How do I get the valve cover stud far enough into hole that it will grab? Middle of stud is smooth but each end is threaded.

5

Asked by Mar 25, 2014 at 06:28 PM about the 1991 Toyota Corolla DX

Question type: Maintenance & Repair

I broke one of the valve cover studs which is usually permanently threaded into
my car (I was changing the valve cover gasket and over-torqued the cap nut onto
the valve cover stud and POP !!! the valve cover stud was history). I have since purchased a new
valve cover stud but am having a heck of a time installing it in my car.
1. The hole and the new stud's threads are NOT stripped; I tested hole with a regular bolt and I tested the stud, on both ends, with the cap nut that goes on top of it which
helps hold the valve cover in place in my car.

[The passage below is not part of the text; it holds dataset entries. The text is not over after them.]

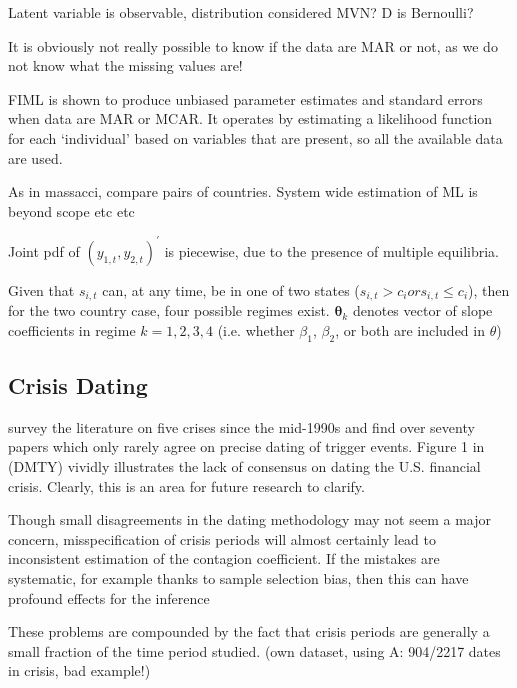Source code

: \documentclass[../base.tex]{subfiles}
\begin{document}
Latent variable is observable, distribution considered MVN? D is Bernoulli?

It is obviously not really possible to know if the data are MAR or not, as we do not know what the missing values are! 

FIML is shown to produce unbiased parameter estimates and standard errors when data are MAR or MCAR. It operates by estimating a likelihood function for each `individual' based on variables that are present, so all the available data are used. 

As in massacci, compare pairs of countries. System wide estimation of ML is beyond scope etc etc

 Joint pdf of $(y_{1,t}, y_{2,t})^{\prime}$ is piecewise, due to the presence of multiple equilibria.


Given that $s_{i,t}$ can, at any time, be in one of two states ($s_{i,t} > c_i or s_{i,t} \leq c_i$), then for the two country case, four possible regimes exist. $\mathbf{\theta}_k$ denotes vector of slope coefficients in regime $k = 1, 2, 3, 4$ (i.e. whether $\beta_1$, $\beta_2$, or both are included in $\theta$)


\subsection{Crisis Dating}
\label{dating_methodology}

\cite{fry2011actually} survey the literature on five crises since the mid-1990s and find over seventy papers which only rarely agree on precise dating of trigger events. Figure 1 in  \cite{dungey2015endogenous} (DMTY) vividly illustrates the lack of consensus on dating the U.S. financial crisis. Clearly, this is an area for future research to clarify.

Though small disagreements in the dating methodology may not seem a major concern, misspecification of crisis periods will almost certainly lead to inconsistent estimation of the contagion coefficient. If the mistakes are systematic, for example thanks to sample selection bias, then this can have profound effects for the inference 

These problems are compounded by the fact that crisis periods are generally a small fraction of the time period studied. (own dataset, using A: 904/2217 dates in crisis, bad example!)
\end{document}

2. There is no debris or piece of bolt stuck in the hole. I got the piece out...was able to
unscrew it quite easily and I can see through the hole all the way to the bottom of
casing. I can also see the threads in the hole, still intact. However just to be certain,
I screw a bolt in there and it engaged with no problem. When I tired to screw to
valve cover stud in there, it doesn't seem to be going down far enough into the hole
to reach the threaded section of the hole. What am I doing wrong?

I thought getting the broken bit of the old stud out would be the hard part and putting
the new valve cover stud in would be the easy part but no chance of that at this point.

4 Answers

264,555

Is it the right stud? Length and thread size?

5

Yes, it is the correct stud. The new stud is the correct length, and thread size. Thank you for asking.

5

Pictured is the regular screw I was able to use to test that threading still works, new valve cover stud is in the center and the old stud(with broken piece missing from the bottom) is the 3rd item in the picture.

5

DeeISRollin It turns out, the regular screw I used has coarse threading but the original stud (and hole) is finely threaded so that's probably why I was able to use it temporarily. I ended up rethreading the hole with a kit from an auto parts store and installing a threaded insert.